Más de 3.300 familias se quedaron sin su casa en los tres primeros meses del año, la cifra más alta para un primer trimestre desde 2022. El Instituto Nacional de Estadística acaba de publicarlo y el dato es un tortazo: las ejecuciones hipotecarias sobre vivienda habitual se dispararon un 38,5% respecto al mismo periodo del año anterior.
Una escalada del 38,5% que no es casualidad
El INE contabiliza 3.328 ejecuciones hipotecarias sobre viviendas habituales entre enero y marzo. Son 923 más que hace un año. De cada diez desahucios iniciados, más de un tercio corresponde a la casa donde vivía una familia. Y el 70% de todas las ejecuciones afectan a viviendas. El dato, aunque parezca seco, arrastra a miles de personas a una situación de emergencia habitacional.
Pero hay que leerlo con lupa. No todas las ejecuciones terminan en desahucio: el camino judicial es largo y algunos deudores llegan a acuerdos. Aun así, el Colegio de Registradores advierte de que la mayoría de estos procesos provienen de hipotecas firmadas entre 2005 y 2008, los años del ladrillo desbocado.
De quién son esas hipotecas y por qué debería importarte
El 44,3% de las ejecuciones iniciadas este año proceden de hipotecas contratadas en plena burbuja inmobiliaria. Hablamos de créditos de hace 15, 16 o incluso 20 años. “No son, en su mayoría, consecuencias directas de las subidas de tipos o de los problemas financieros surgidos en los últimos ejercicios”, explica Ricardo Gulias, consejero delegado de RN Tu Solución Hipotecaria. Pero ese retraso no suaviza el golpe: casi la mitad de los afectados tiene nombre y apellidos y un cerrojo en la puerta.

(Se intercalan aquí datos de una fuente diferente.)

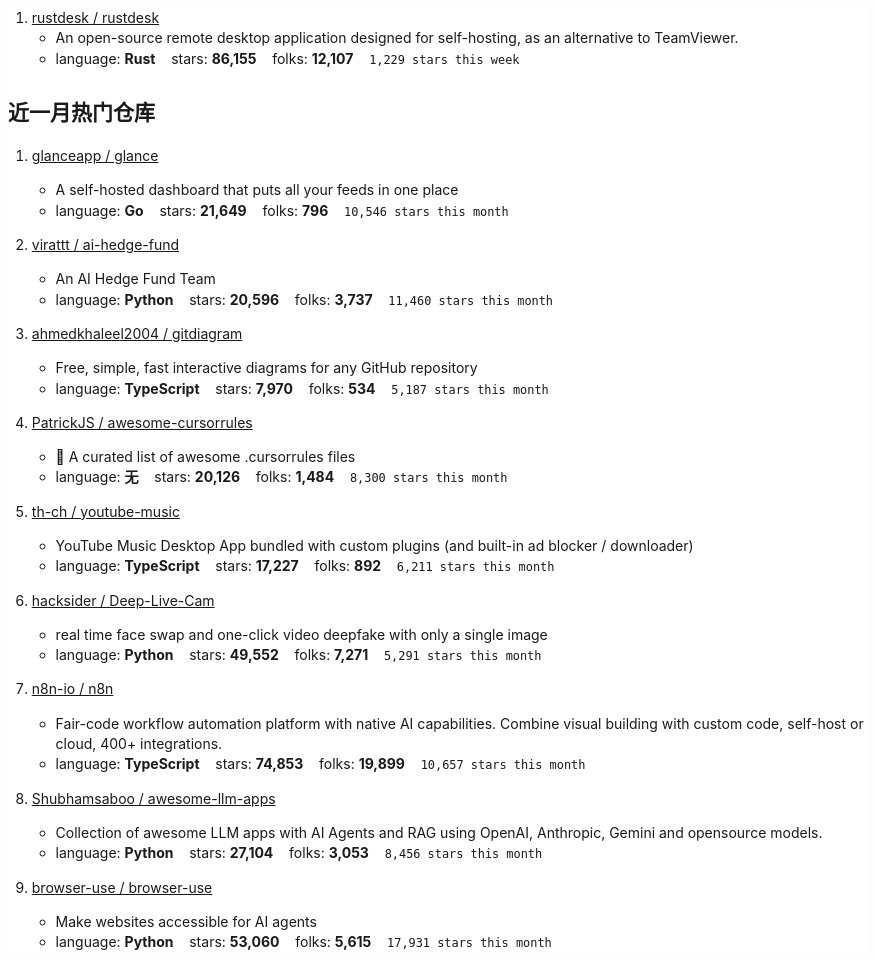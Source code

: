 1. [rustdesk / rustdesk](https://github.com/rustdesk/rustdesk)
    - An open-source remote desktop application designed for self-hosting, as an alternative to TeamViewer.
    - language: **Rust** &nbsp;&nbsp; stars: **86,155** &nbsp;&nbsp; folks: **12,107**  &nbsp;&nbsp; `1,229 stars this week`


## 近一月热门仓库

1. [glanceapp / glance](https://github.com/glanceapp/glance)
    - A self-hosted dashboard that puts all your feeds in one place
    - language: **Go** &nbsp;&nbsp; stars: **21,649** &nbsp;&nbsp; folks: **796**  &nbsp;&nbsp; `10,546 stars this month`

1. [virattt / ai-hedge-fund](https://github.com/virattt/ai-hedge-fund)
    - An AI Hedge Fund Team
    - language: **Python** &nbsp;&nbsp; stars: **20,596** &nbsp;&nbsp; folks: **3,737**  &nbsp;&nbsp; `11,460 stars this month`

1. [ahmedkhaleel2004 / gitdiagram](https://github.com/ahmedkhaleel2004/gitdiagram)
    - Free, simple, fast interactive diagrams for any GitHub repository
    - language: **TypeScript** &nbsp;&nbsp; stars: **7,970** &nbsp;&nbsp; folks: **534**  &nbsp;&nbsp; `5,187 stars this month`

1. [PatrickJS / awesome-cursorrules](https://github.com/PatrickJS/awesome-cursorrules)
    - 📄 A curated list of awesome .cursorrules files
    - language: **无** &nbsp;&nbsp; stars: **20,126** &nbsp;&nbsp; folks: **1,484**  &nbsp;&nbsp; `8,300 stars this month`

1. [th-ch / youtube-music](https://github.com/th-ch/youtube-music)
    - YouTube Music Desktop App bundled with custom plugins (and built-in ad blocker / downloader)
    - language: **TypeScript** &nbsp;&nbsp; stars: **17,227** &nbsp;&nbsp; folks: **892**  &nbsp;&nbsp; `6,211 stars this month`

1. [hacksider / Deep-Live-Cam](https://github.com/hacksider/Deep-Live-Cam)
    - real time face swap and one-click video deepfake with only a single image
    - language: **Python** &nbsp;&nbsp; stars: **49,552** &nbsp;&nbsp; folks: **7,271**  &nbsp;&nbsp; `5,291 stars this month`

1. [n8n-io / n8n](https://github.com/n8n-io/n8n)
    - Fair-code workflow automation platform with native AI capabilities. Combine visual building with custom code, self-host or cloud, 400+ integrations.
    - language: **TypeScript** &nbsp;&nbsp; stars: **74,853** &nbsp;&nbsp; folks: **19,899**  &nbsp;&nbsp; `10,657 stars this month`

1. [Shubhamsaboo / awesome-llm-apps](https://github.com/Shubhamsaboo/awesome-llm-apps)
    - Collection of awesome LLM apps with AI Agents and RAG using OpenAI, Anthropic, Gemini and opensource models.
    - language: **Python** &nbsp;&nbsp; stars: **27,104** &nbsp;&nbsp; folks: **3,053**  &nbsp;&nbsp; `8,456 stars this month`

1. [browser-use / browser-use](https://github.com/browser-use/browser-use)
    - Make websites accessible for AI agents
    - language: **Python** &nbsp;&nbsp; stars: **53,060** &nbsp;&nbsp; folks: **5,615**  &nbsp;&nbsp; `17,931 stars this month`
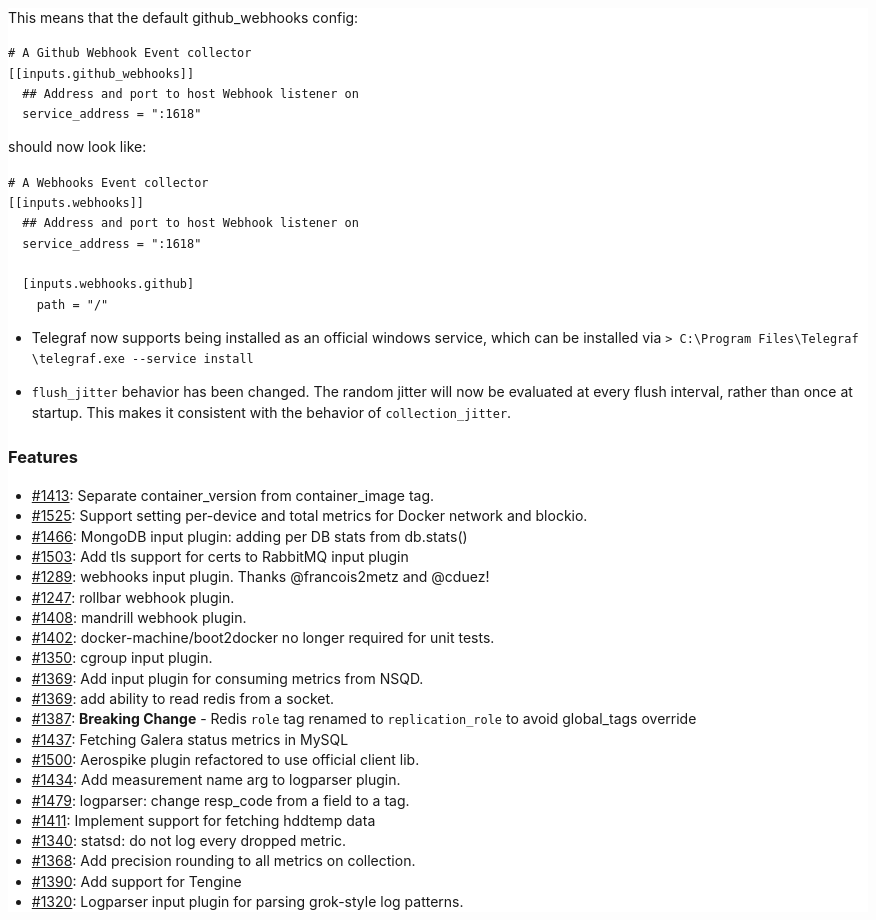 This means that the default github_webhooks config:

```
# A Github Webhook Event collector
[[inputs.github_webhooks]]
  ## Address and port to host Webhook listener on
  service_address = ":1618"
```

should now look like:

```
# A Webhooks Event collector
[[inputs.webhooks]]
  ## Address and port to host Webhook listener on
  service_address = ":1618"

  [inputs.webhooks.github]
    path = "/"
```

- Telegraf now supports being installed as an official windows service,
which can be installed via
`> C:\Program Files\Telegraf\telegraf.exe --service install`

- `flush_jitter` behavior has been changed. The random jitter will now be
evaluated at every flush interval, rather than once at startup. This makes it
consistent with the behavior of `collection_jitter`.

### Features

- [#1413](https://github.com/moonfrog/telegraf/issues/1413): Separate container_version from container_image tag.
- [#1525](https://github.com/moonfrog/telegraf/pull/1525): Support setting per-device and total metrics for Docker network and blockio.
- [#1466](https://github.com/moonfrog/telegraf/pull/1466): MongoDB input plugin: adding per DB stats from db.stats()
- [#1503](https://github.com/moonfrog/telegraf/pull/1503): Add tls support for certs to RabbitMQ input plugin
- [#1289](https://github.com/moonfrog/telegraf/pull/1289): webhooks input plugin. Thanks @francois2metz and @cduez!
- [#1247](https://github.com/moonfrog/telegraf/pull/1247): rollbar webhook plugin.
- [#1408](https://github.com/moonfrog/telegraf/pull/1408): mandrill webhook plugin.
- [#1402](https://github.com/moonfrog/telegraf/pull/1402): docker-machine/boot2docker no longer required for unit tests.
- [#1350](https://github.com/moonfrog/telegraf/pull/1350): cgroup input plugin.
- [#1369](https://github.com/moonfrog/telegraf/pull/1369): Add input plugin for consuming metrics from NSQD.
- [#1369](https://github.com/moonfrog/telegraf/pull/1480): add ability to read redis from a socket.
- [#1387](https://github.com/moonfrog/telegraf/pull/1387): **Breaking Change** - Redis `role` tag renamed to `replication_role` to avoid global_tags override
- [#1437](https://github.com/moonfrog/telegraf/pull/1437): Fetching Galera status metrics in MySQL
- [#1500](https://github.com/moonfrog/telegraf/pull/1500): Aerospike plugin refactored to use official client lib.
- [#1434](https://github.com/moonfrog/telegraf/pull/1434): Add measurement name arg to logparser plugin.
- [#1479](https://github.com/moonfrog/telegraf/pull/1479): logparser: change resp_code from a field to a tag.
- [#1411](https://github.com/moonfrog/telegraf/pull/1411): Implement support for fetching hddtemp data
- [#1340](https://github.com/moonfrog/telegraf/issues/1340): statsd: do not log every dropped metric.
- [#1368](https://github.com/moonfrog/telegraf/pull/1368): Add precision rounding to all metrics on collection.
- [#1390](https://github.com/moonfrog/telegraf/pull/1390): Add support for Tengine
- [#1320](https://github.com/moonfrog/telegraf/pull/1320): Logparser input plugin for parsing grok-style log patterns.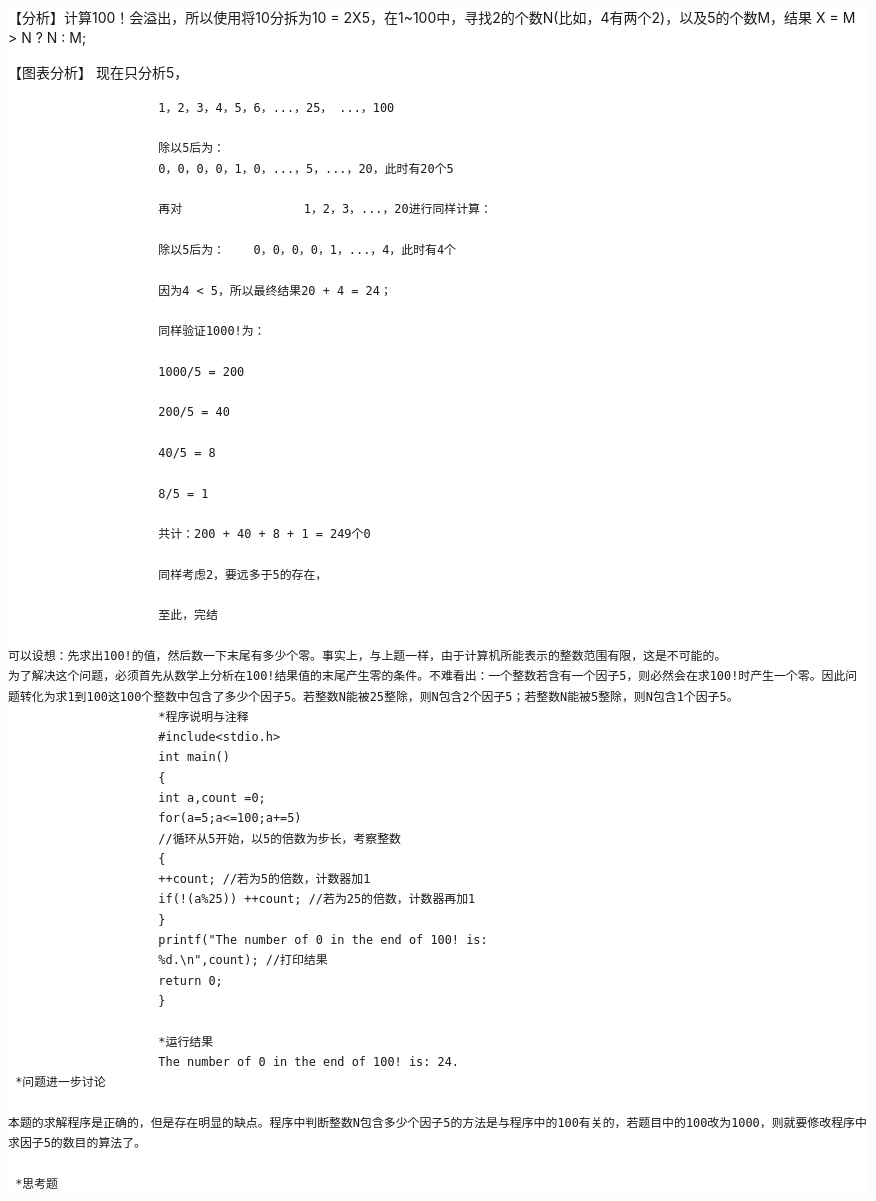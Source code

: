 【分析】计算100！会溢出，所以使用将10分拆为10 =
2X5，在1~100中，寻找2的个数N(比如，4有两个2)，以及5的个数M，结果 X = M > N ? N
: M;

【图表分析】   现在只分析5，

                         1，2，3，4，5，6，...，25， ...，100

                         除以5后为：
                         0，0，0，0，1，0，...，5，...，20，此时有20个5

                         再对                 1，2，3，...，20进行同样计算：

                         除以5后为：    0，0，0，0，1，...，4，此时有4个

                         因为4 < 5，所以最终结果20 + 4 = 24；

                         同样验证1000!为：

                         1000/5 = 200

                         200/5 = 40

                         40/5 = 8

                         8/5 = 1

                         共计：200 + 40 + 8 + 1 = 249个0

                         同样考虑2，要远多于5的存在，

                         至此，完结
                        
    可以设想：先求出100!的值，然后数一下末尾有多少个零。事实上，与上题一样，由于计算机所能表示的整数范围有限，这是不可能的。
    为了解决这个问题，必须首先从数学上分析在100!结果值的末尾产生零的条件。不难看出：一个整数若含有一个因子5，则必然会在求100!时产生一个零。因此问题转化为求1到100这100个整数中包含了多少个因子5。若整数N能被25整除，则N包含2个因子5；若整数N能被5整除，则N包含1个因子5。
                         *程序说明与注释
                         #include<stdio.h>
                         int main()
                         {
                         int a,count =0;
                         for(a=5;a<=100;a+=5)
                         //循环从5开始，以5的倍数为步长，考察整数
                         {
                         ++count; //若为5的倍数，计数器加1
                         if(!(a%25)) ++count; //若为25的倍数，计数器再加1
                         }
                         printf("The number of 0 in the end of 100! is:
                         %d.\n",count); //打印结果
                         return 0;
                         }

                         *运行结果
                         The number of 0 in the end of 100! is: 24.
     *问题进一步讨论

    本题的求解程序是正确的，但是存在明显的缺点。程序中判断整数N包含多少个因子5的方法是与程序中的100有关的，若题目中的100改为1000，则就要修改程序中求因子5的数目的算法了。

     *思考题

Mientras los desahucios fantasma del boom resucitan, el presente inmobiliario tampoco da tregua. La compraventa de vivienda cayó un 3,2% en abril y encadena cuatro meses de descensos. Los precios, sin embargo, se dispararon un 16,9% en mayo. Traducido a calle: quien no hereda o tiene un sueldo alto se enfrenta a un mercado imposible, y quien arrastraba una hipoteca vieja, al desahucio.
El drama de las ejecuciones no es solo el cierre de una puerta: es la constatación de que el sistema falla a quienes menos pueden defenderse.
La sombra de la burbuja y el presente que no cierra la herida
España sigue encadenada a aquella burbuja. Las ejecuciones actuales son la cola de un cometa de desahucios que arrancó en 2008. Pero lo nuevo es que ahora la vivienda se encarece sin control, las hipotecas suben y el alquiler ahoga. El resultado es que el Estado de Bienestar se tambalea para miles de familias, como denunció el presidente de la patronal inmobiliaria FADEI.
La estadística no cuenta cuántas de esas personas acabaron en la calle, pero la experiencia lo grita: los procedimientos pueden durar años, pero cada nueva certificación de ejecución hinca el miedo en un hogar. Y el contexto no ayuda. Los jóvenes que hoy buscan piso chocan con precios récord y sueldos congelados. Las ayudas al alquiler son un pañuelo en medio del incendio. Mientras, las ejecuciones que ahora saltan a los titulares recuerdan que las heridas de la crisis no están cerradas, solo dormidas.
Que casi la mitad de estas ejecuciones nazcan de hipotecas que se firmaron antes de que muchos de nuestros lectores tuvieran edad para votar demuestra que el problema es estructural. No es un repunte pasajero, es la factura de décadas de mala política de vivienda. Y seguirá llegando mientras no se construya un parque público digno, se controle el alquiler especulativo y se proteja de verdad a quien pierde su techo. Hoy los datos son números; mañana, en la puerta de al lado, pueden ser tu compañera de trabajo.
📌 En claves: lo que debes saber
- Qué ha pasado: Las ejecuciones hipotecarias sobre vivienda habitual se han disparado un 38,5% en el primer trimestre de 2026, con 3.328 casos.
- Por qué te importa: Detrás de cada cifra hay una familia expulsada de su hogar, y el mercado actual no ofrece alternativas de vivienda asequible.
- A quién afecta: Principalmente a personas con hipotecas antiguas (2005-2008) y, en general, a inquilinos y compradores jóvenes que ven cómo el precio sube sin control.
- Hacia dónde vamos: Las ejecuciones seguirán aflorando mientras no se refuerce la protección social y se regule un mercado inmobiliario cada vez más caro.